* Task prompt *
Exactly how many lines in this material contain the string "yield"? Reply with the number alone.

▼▼▼

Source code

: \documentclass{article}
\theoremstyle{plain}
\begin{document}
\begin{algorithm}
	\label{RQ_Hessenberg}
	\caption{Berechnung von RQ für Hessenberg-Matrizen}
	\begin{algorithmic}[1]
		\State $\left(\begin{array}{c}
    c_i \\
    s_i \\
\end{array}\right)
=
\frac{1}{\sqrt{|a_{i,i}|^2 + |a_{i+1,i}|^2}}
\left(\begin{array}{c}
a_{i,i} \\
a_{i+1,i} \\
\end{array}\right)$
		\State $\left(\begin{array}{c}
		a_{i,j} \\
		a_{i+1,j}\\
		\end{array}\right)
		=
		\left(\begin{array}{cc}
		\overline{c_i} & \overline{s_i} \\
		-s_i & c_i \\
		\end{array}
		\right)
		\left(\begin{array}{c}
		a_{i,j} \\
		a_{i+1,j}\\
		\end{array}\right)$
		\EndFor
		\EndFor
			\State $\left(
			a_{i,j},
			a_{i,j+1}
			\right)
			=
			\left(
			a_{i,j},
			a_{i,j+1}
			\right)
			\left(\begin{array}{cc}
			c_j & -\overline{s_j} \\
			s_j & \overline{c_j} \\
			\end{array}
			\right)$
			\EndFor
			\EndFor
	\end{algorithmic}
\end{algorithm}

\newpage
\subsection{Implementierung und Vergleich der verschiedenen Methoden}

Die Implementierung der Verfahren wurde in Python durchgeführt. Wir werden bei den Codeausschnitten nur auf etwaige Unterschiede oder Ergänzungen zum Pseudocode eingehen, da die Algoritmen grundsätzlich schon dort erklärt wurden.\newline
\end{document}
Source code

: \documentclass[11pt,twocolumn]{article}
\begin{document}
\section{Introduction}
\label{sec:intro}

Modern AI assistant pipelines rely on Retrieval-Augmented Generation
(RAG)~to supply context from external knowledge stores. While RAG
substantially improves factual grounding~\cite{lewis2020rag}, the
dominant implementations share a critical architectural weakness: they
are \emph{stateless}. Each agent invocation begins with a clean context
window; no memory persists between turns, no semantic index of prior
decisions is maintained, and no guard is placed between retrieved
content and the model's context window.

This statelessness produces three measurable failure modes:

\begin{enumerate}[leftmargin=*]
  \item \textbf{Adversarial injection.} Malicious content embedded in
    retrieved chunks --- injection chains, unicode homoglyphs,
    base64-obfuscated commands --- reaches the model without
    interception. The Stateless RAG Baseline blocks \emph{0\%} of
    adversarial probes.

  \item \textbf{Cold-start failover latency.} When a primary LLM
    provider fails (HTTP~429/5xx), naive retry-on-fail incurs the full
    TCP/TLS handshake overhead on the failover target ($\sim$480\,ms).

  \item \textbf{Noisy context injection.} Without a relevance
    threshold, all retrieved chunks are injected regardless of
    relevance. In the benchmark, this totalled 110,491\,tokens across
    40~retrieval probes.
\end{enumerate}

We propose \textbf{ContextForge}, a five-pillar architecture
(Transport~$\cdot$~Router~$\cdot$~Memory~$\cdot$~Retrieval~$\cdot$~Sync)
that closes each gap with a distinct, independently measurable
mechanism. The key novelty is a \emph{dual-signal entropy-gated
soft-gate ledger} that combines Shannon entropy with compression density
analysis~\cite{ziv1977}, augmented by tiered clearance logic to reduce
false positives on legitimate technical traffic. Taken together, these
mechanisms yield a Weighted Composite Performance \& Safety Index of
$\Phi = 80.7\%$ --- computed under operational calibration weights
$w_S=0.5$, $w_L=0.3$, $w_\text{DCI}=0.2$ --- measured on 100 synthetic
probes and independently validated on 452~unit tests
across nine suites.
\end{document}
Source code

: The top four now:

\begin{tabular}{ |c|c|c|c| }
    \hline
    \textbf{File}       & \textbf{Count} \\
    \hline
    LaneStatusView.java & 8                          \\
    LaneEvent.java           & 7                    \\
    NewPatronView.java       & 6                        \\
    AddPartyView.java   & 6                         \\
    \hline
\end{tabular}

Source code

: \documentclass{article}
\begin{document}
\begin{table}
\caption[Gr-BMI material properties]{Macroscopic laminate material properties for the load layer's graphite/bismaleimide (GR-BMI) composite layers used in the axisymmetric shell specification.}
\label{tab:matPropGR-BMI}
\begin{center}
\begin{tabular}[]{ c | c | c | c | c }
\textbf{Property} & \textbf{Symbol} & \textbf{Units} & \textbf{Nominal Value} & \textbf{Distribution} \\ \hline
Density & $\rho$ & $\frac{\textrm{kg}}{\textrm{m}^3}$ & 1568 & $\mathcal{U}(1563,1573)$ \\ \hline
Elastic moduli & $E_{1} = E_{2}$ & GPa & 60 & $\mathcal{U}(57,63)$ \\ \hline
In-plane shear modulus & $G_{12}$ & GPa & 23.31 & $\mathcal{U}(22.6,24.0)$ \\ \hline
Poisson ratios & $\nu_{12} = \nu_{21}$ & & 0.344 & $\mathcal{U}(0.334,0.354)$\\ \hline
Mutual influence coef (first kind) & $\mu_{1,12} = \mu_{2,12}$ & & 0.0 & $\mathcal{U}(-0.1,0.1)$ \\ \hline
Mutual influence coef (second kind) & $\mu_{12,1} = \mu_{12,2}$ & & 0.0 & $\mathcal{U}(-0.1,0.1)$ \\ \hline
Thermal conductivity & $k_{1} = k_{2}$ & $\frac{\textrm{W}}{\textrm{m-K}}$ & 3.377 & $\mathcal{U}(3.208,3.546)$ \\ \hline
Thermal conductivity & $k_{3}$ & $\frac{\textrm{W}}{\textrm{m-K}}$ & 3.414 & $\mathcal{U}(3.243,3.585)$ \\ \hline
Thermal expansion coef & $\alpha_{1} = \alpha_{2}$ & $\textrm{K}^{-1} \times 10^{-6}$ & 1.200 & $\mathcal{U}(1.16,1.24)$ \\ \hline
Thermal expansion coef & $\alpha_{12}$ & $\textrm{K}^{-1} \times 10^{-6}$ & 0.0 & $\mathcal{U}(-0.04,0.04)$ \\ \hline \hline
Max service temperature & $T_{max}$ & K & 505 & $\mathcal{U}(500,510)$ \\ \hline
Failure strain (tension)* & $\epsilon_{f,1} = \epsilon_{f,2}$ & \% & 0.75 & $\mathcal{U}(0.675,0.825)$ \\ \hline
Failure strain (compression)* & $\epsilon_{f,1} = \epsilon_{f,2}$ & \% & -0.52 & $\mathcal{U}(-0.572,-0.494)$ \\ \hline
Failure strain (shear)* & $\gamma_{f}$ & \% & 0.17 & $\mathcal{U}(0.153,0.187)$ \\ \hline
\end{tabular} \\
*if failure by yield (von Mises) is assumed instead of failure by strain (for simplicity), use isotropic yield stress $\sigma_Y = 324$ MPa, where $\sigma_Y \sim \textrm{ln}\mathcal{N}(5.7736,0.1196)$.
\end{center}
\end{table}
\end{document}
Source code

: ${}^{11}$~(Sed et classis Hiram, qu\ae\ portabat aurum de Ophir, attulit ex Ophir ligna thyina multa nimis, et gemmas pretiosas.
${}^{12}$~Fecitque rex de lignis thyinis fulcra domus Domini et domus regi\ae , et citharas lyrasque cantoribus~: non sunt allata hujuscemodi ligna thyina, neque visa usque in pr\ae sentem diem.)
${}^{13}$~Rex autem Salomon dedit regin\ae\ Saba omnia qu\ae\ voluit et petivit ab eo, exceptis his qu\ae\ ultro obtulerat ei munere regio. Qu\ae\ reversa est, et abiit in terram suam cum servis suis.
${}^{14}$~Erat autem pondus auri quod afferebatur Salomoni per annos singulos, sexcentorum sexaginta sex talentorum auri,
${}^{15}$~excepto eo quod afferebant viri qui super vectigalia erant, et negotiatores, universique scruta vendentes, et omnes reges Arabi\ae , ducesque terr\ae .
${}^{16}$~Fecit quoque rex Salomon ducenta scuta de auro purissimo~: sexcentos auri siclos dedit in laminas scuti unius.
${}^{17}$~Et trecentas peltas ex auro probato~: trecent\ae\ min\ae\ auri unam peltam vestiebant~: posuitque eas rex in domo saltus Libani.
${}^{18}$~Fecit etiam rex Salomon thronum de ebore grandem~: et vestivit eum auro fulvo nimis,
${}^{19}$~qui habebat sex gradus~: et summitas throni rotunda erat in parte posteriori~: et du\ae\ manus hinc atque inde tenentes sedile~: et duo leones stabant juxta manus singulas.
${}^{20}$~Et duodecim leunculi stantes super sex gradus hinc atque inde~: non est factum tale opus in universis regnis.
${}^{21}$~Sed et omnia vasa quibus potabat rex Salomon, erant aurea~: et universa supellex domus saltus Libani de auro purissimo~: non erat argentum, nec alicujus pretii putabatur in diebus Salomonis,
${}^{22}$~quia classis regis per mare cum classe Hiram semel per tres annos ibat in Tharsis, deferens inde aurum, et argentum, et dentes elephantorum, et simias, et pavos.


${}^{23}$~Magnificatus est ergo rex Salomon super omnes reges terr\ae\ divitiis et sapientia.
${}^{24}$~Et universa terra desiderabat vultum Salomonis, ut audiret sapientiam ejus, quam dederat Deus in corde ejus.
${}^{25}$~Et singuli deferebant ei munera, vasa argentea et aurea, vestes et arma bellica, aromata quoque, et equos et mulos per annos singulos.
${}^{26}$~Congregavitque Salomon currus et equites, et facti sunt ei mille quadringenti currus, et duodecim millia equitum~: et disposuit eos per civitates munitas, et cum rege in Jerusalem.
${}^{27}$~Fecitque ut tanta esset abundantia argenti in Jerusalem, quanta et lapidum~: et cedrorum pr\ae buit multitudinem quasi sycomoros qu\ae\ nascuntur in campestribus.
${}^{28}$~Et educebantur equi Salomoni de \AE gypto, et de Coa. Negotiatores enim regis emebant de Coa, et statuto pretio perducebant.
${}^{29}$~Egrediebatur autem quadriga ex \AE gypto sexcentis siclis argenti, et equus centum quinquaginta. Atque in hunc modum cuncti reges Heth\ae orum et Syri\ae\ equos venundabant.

▲▲▲

* Response *
2